Well shucks... looking at the project webpage for miniwiki, I see it was registered before I began this project.
"Registration Date: Saturday 11/10/2001 at 11:54 UTC"
Shucks.
OK, next edition will be named WindowsWiki. Initials will be WW. I lose. -- KirkBailey
MW is written in Python, it is modular, and is optimized to operate in a windows environment. It is shipped with a SIX LINE SERVER SCRIPT so you can have a CGI-capable server living in your PC - THANK YOU Mr Steve Holden! I also now include a server written in delphi which is very robust indeed, and lower in system impact than running the python script is.
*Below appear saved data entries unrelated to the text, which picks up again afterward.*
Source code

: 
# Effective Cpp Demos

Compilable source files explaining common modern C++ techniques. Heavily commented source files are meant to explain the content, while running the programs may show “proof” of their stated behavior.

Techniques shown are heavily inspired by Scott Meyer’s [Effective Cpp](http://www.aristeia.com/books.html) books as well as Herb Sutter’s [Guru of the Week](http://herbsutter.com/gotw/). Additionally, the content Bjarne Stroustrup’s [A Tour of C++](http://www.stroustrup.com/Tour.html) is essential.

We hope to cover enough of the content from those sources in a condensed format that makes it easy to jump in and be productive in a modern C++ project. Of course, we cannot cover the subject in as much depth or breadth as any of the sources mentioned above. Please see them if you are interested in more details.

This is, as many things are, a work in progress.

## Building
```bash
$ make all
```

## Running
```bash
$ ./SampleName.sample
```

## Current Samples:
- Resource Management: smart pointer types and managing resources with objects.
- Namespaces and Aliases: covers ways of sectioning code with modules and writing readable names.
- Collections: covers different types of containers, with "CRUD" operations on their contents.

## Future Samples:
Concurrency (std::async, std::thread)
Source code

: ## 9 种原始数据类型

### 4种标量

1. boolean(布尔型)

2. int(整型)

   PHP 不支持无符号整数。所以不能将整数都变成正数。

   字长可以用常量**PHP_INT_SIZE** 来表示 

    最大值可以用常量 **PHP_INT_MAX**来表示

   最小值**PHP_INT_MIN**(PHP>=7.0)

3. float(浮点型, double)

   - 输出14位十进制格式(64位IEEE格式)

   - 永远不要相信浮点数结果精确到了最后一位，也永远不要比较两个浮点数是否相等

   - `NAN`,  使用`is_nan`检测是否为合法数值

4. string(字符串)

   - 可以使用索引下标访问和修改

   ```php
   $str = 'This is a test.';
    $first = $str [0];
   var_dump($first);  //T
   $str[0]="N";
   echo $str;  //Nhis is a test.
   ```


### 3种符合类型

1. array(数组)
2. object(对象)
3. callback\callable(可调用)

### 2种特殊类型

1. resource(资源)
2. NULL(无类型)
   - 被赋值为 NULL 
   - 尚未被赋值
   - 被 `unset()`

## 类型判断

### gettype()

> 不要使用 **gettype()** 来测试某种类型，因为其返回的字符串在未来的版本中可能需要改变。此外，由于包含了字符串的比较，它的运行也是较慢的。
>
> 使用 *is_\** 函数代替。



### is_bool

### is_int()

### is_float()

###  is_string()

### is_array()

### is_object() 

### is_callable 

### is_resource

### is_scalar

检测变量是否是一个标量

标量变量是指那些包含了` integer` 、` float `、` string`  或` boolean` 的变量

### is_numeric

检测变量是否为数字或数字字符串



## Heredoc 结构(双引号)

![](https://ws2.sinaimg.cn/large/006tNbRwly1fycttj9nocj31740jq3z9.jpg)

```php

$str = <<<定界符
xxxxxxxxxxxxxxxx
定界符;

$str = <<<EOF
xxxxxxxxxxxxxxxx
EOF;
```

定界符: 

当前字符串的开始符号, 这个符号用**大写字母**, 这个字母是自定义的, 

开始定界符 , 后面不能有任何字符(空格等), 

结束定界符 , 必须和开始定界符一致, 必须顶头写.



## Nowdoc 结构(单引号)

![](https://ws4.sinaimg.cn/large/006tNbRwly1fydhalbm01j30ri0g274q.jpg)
MW is quite similar in its features to wikiNehesa for some funny reason (I wrote WikiNehesa) and makes a nice little offline desktop wiki for a personal notebook. In fact, the latest version was developed in my laptop, and is now working there as my wiki hyper notebook. Handy thing this.
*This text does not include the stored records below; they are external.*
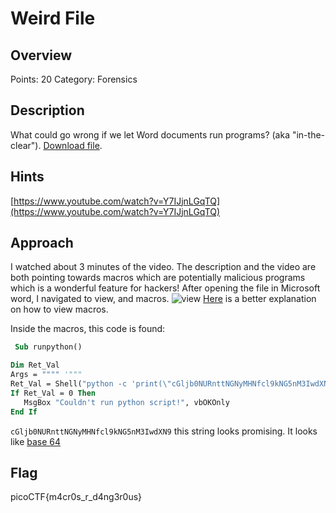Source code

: # Weird File

## Overview

Points: 20
Category: Forensics

## Description

What could go wrong if we let Word documents run programs? (aka "in-the-clear"). [Download file](https://github.com/v341196137/PicoCTF2021-Writeup/blob/main/Forensics/Weird%20File/weird.docm).

## Hints

[https://www.youtube.com/watch?v=Y7IJjnLGqTQ](https://www.youtube.com/watch?v=Y7IJjnLGqTQ)

## Approach

I watched about 3 minutes of the video. The description and the video are both pointing towards macros which are potentially malicious programs which is a wonderful feature for hackers!
After opening the file in Microsoft word, I navigated to view, and macros.
![view](https://github.com/v341196137/PicoCTF2021-Writeup/blob/main/Forensics/Weird%20File/view.png)
[Here](https://support.microsoft.com/en-us/office/macros-or-vba-code-found-5e836a6e-cce5-494a-b0b8-2ce739d35f2f) is a better explanation on how to view macros.

Inside the macros, this code is found:

```vb
 Sub runpython()

Dim Ret_Val
Args = """" '"""
Ret_Val = Shell("python -c 'print(\"cGljb0NURnttNGNyMHNfcl9kNG5nM3IwdXN9\")'" & " " & Args, vbNormalFocus)
If Ret_Val = 0 Then
   MsgBox "Couldn't run python script!", vbOKOnly
End If
```

`cGljb0NURnttNGNyMHNfcl9kNG5nM3IwdXN9` this string looks promising.
It looks like [base 64](https://www.base64decode.org/)

## Flag

picoCTF{m4cr0s_r_d4ng3r0us}
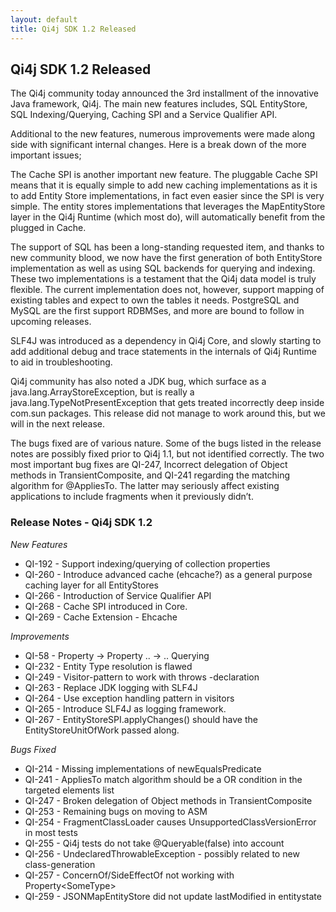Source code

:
 ```yaml
---
layout: default
title: Qi4j SDK 1.2 Released
---
```

## Qi4j SDK 1.2 Released

The Qi4j community today announced the 3rd installment of the innovative Java framework, Qi4j. The main new features includes, SQL EntityStore, SQL Indexing/Querying, Caching SPI and a Service Qualifier API.

Additional to the new features, numerous improvements were made along side with significant internal changes. Here is a break down of the more important issues;

The Cache SPI is another important new feature. The pluggable Cache SPI means that it is equally simple to add new caching implementations as it is to add Entity Store implementations, in fact even easier since the SPI is very simple. The entity stores implementations that leverages the MapEntityStore layer in the Qi4j Runtime (which most do), will automatically benefit from the plugged in Cache.

The support of SQL has been a long-standing requested item, and thanks to new community blood, we now have the first generation of both EntityStore implementation as well as using SQL backends for querying and indexing. These two implementations is a testament that the Qi4j data model is truly flexible. The current implementation does not, however, support mapping of existing tables and expect to own the tables it needs. PostgreSQL and MySQL are the first support RDBMSes, and more are bound to follow in upcoming releases.

SLF4J was introduced as a dependency in Qi4j Core, and slowly starting to add additional debug and trace statements in the internals of Qi4j Runtime to aid in troubleshooting.

Qi4j community has also noted a JDK bug, which surface as a java.lang.ArrayStoreException, but is really a java.lang.TypeNotPresentException that gets treated incorrectly deep inside com.sun packages. This release did not manage to work around this, but we will in the next release.

The bugs fixed are of various nature. Some of the bugs listed in the release notes are possibly fixed prior to Qi4j 1.1, but not identified correctly. The two most important bug fixes are QI-247, Incorrect delegation of Object methods in TransientComposite, and QI-241 regarding the matching algorithm for @AppliesTo. The latter may seriously affect existing applications to include fragments when it previously didn’t.

### Release Notes - Qi4j SDK 1.2

*New Features*

- QI-192 - Support indexing/querying of collection properties
- QI-260 - Introduce advanced cache (ehcache?) as a general purpose caching layer for all EntityStores
- QI-266 - Introduction of Service Qualifier API
- QI-268 - Cache SPI introduced in Core.
- QI-269 - Cache Extension - Ehcache

*Improvements*

- QI-58 - Property → Property .. → .. Querying
- QI-232 - Entity Type resolution is flawed
- QI-249 - Visitor-pattern to work with throws -declaration
- QI-263 - Replace JDK logging with SLF4J
- QI-264 - Use exception handling pattern in visitors
- QI-265 - Introduce SLF4J as logging framework.
- QI-267 - EntityStoreSPI.applyChanges() should have the EntityStoreUnitOfWork passed along.

*Bugs Fixed*

- QI-214 - Missing implementations of newEqualsPredicate
- QI-241 - AppliesTo match algorithm should be a OR condition in the targeted elements list
- QI-247 - Broken delegation of Object methods in TransientComposite
- QI-253 - Remaining bugs on moving to ASM
- QI-254 - FragmentClassLoader causes UnsupportedClassVersionError in most tests
- QI-255 - Qi4j tests do not take @Queryable(false) into account
- QI-256 - UndeclaredThrowableException - possibly related to new class-generation
- QI-257 - ConcernOf/SideEffectOf not working with Property&lt;SomeType&gt;
- QI-259 - JSONMapEntityStore did not update lastModified in entitystate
If you are running a Windows server, you COULD run this and offer it to all the world to play with. HOWEVER, I strongly advise against it, as there are no security precautions; it was written with the intent of being your desktop wiki, not open to ALL THE WORLD, and noting Windows' promiscuous security, anything is possible. If you do so, it is at your own risk.
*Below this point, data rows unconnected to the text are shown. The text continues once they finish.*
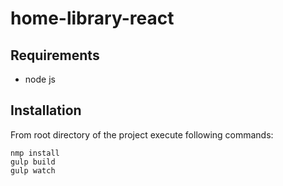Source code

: # home-library-react

## Requirements
- node js 


## Installation
From root directory of the project execute following commands:
```
nmp install
gulp build
gulp watch
```
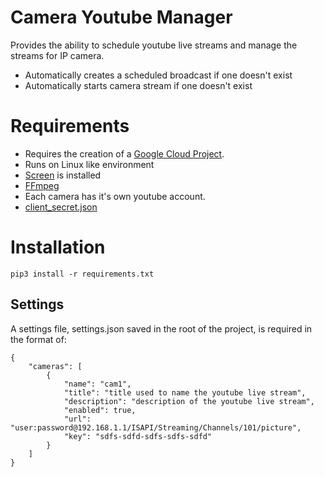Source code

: # Camera Youtube Manager

Provides the ability to schedule youtube live streams and manage the streams for IP camera.
* Automatically creates a scheduled broadcast if one doesn't exist
* Automatically starts camera stream if one doesn't exist


# Requirements

* Requires the creation of a [Google Cloud Project](https://console.cloud.google.com/).
* Runs on Linux like environment
* [Screen](https://www.gnu.org/software/screen/) is installed
* [FFmpeg](https://ffmpeg.org/)
* Each camera has it's own youtube account.
* [client_secret.json](https://console.cloud.google.com/apis/credentials)

# Installation

`pip3 install -r requirements.txt`

## Settings

A settings file, settings.json saved in the root of the project, is required in the format of:

```
{
    "cameras": [
        {
            "name": "cam1",
            "title": "title used to name the youtube live stream",
            "description": "description of the youtube live stream",
            "enabled": true,
            "url": "user:password@192.168.1.1/ISAPI/Streaming/Channels/101/picture",
            "key": "sdfs-sdfd-sdfs-sdfs-sdfd"
        }
    ]
}
```
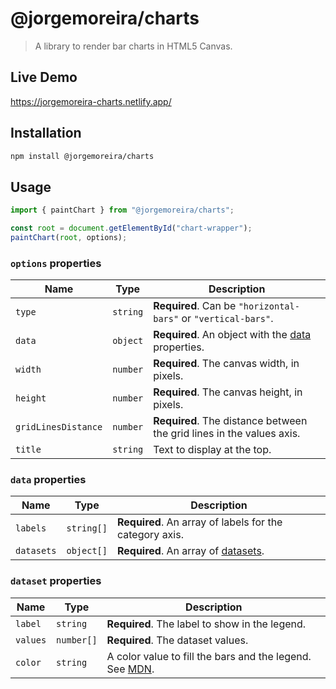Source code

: # @jorgemoreira/charts

> A library to render bar charts in HTML5 Canvas.

## Live Demo

https://jorgemoreira-charts.netlify.app/

## Installation

```bash
npm install @jorgemoreira/charts
```

## Usage

```javascript
import { paintChart } from "@jorgemoreira/charts";

const root = document.getElementById("chart-wrapper");
paintChart(root, options);
```

### `options` properties

| Name                | Type     | Description                                                              |
| ------------------- | -------- | ------------------------------------------------------------------------ |
| `type`              | `string` | **Required**. Can be `"horizontal-bars"` or `"vertical-bars"`.           |
| `data`              | `object` | **Required**. An object with the [data](#dataset-properties) properties. |
| `width`             | `number` | **Required**. The canvas width, in pixels.                               |
| `height`            | `number` | **Required**. The canvas height, in pixels.                              |
| `gridLinesDistance` | `number` | **Required**. The distance between the grid lines in the values axis.    |
| `title`             | `string` | Text to display at the top.                                              |

### `data` properties

| Name       | Type       | Description                                                |
| ---------- | ---------- | ---------------------------------------------------------- |
| `labels`   | `string[]` | **Required**. An array of labels for the category axis.    |
| `datasets` | `object[]` | **Required**. An array of [datasets](#dataset-properties). |

### `dataset` properties

| Name     | Type       | Description                                                                                                             |
| -------- | ---------- | ----------------------------------------------------------------------------------------------------------------------- |
| `label`  | `string`   | **Required**. The label to show in the legend.                                                                          |
| `values` | `number[]` | **Required**. The dataset values.                                                                                       |
| `color`  | `string`   | A color value to fill the bars and the legend. See [MDN](https://developer.mozilla.org/en-US/docs/Web/CSS/color_value). |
MW is $FREE$ and is licensed under the GnuGeneralPublicLicense.
The zip file is downloadable from the TinyList Web site: http://www.tinylist.org/
Or you can click this link: http://www.tinylist.org/MiniWIKI130.zip
-- KirkBailey
OK, WindowsWiki is coming along nicely, and 1.4.0 is working well. It comes with Tinyweb, a nice mini server written in Delphi, and more robust than the python scripted server, which tended to sneeze if a program burped strangeness due to coding errors - far too common during testing and developing a project. The new edition will offer some new features, improved implementing of existing features, and is all around creamy tasty goodness.
It will also be shareware. For this much work, read warriors can reward me a tad bit. -- KirkBailey
WindowsWiki is now a reality, and it is shareware. It comes with the server (Tinyweb now) and is in a self-installer executable file (thank you, Inno) and requires python to be made available for it to work - and python also comes (separately) as a self-installing executable.